- [WHAT THE TASK ASKS]
Which of the lines below holds the string "grandwazir"? Copy every line that does.

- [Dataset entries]
+ + + + + + +

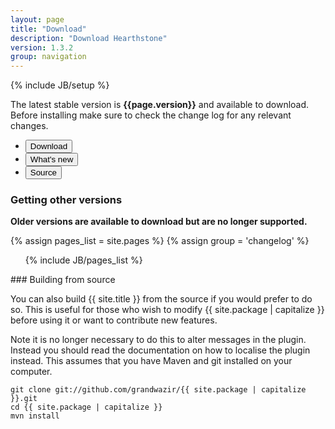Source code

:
 ```yaml
---
layout: page
title: "Download"
description: "Download Hearthstone"
version: 1.3.2
group: navigation
---
```

{% include JB/setup %}

<p class="lead">The latest stable version is <strong>{{page.version}}</strong> and available to download. Before installing make sure to check the change log for any relevant changes.</p>

<ul class="inline">
    <li><a href="http://repository.james.richardson.name/releases/name/richardson/james/bukkit/{{ site.package }}/{{ page.version }}/{{ site.package }}-{{ page.version }}.jar"><button class="btn btn-large btn-primary" type="button">Download</button></a></li>
    <li><a href="{{  BASE_PATH }}/versions/{{page.version}}.html"><button class="btn btn-large btn-info" type="button">What's new</button></a></li>
    <li><a href="https://github.com/grandwazir/{{ site.package | capitalize }}/tree/v{{ page.version }}"><button class="btn btn-large btn" type="button">Source</button></a></li>
</ul>

### Getting other versions

<p><strong>Older versions are available to download but are no longer supported.</strong></p>

{% assign pages_list = site.pages %}
{% assign group = 'changelog' %}
<p>
<ul>
{% include JB/pages_list %}
</ul>
</p>
### Building from source

You can also build {{ site.title }} from the source if you would prefer to do so. This is useful for those who wish to modify {{ site.package | capitalize }} before using it or want to contribute new features. 

Note it is no longer necessary to do this to alter messages in the plugin. Instead you should read the documentation on how to localise the plugin instead. This assumes that you have Maven and git installed on your computer.

    git clone git://github.com/grandwazir/{{ site.package | capitalize }}.git
    cd {{ site.package | capitalize }}
    mvn install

+ + + + + + +

- [SOLUTION TO THIS TASK]
    <li><a href="https://github.com/grandwazir/{{ site.package | capitalize }}/tree/v{{ page.version }}"><button class="btn btn-large btn" type="button">Source</button></a></li>
    git clone git://github.com/grandwazir/{{ site.package | capitalize }}.git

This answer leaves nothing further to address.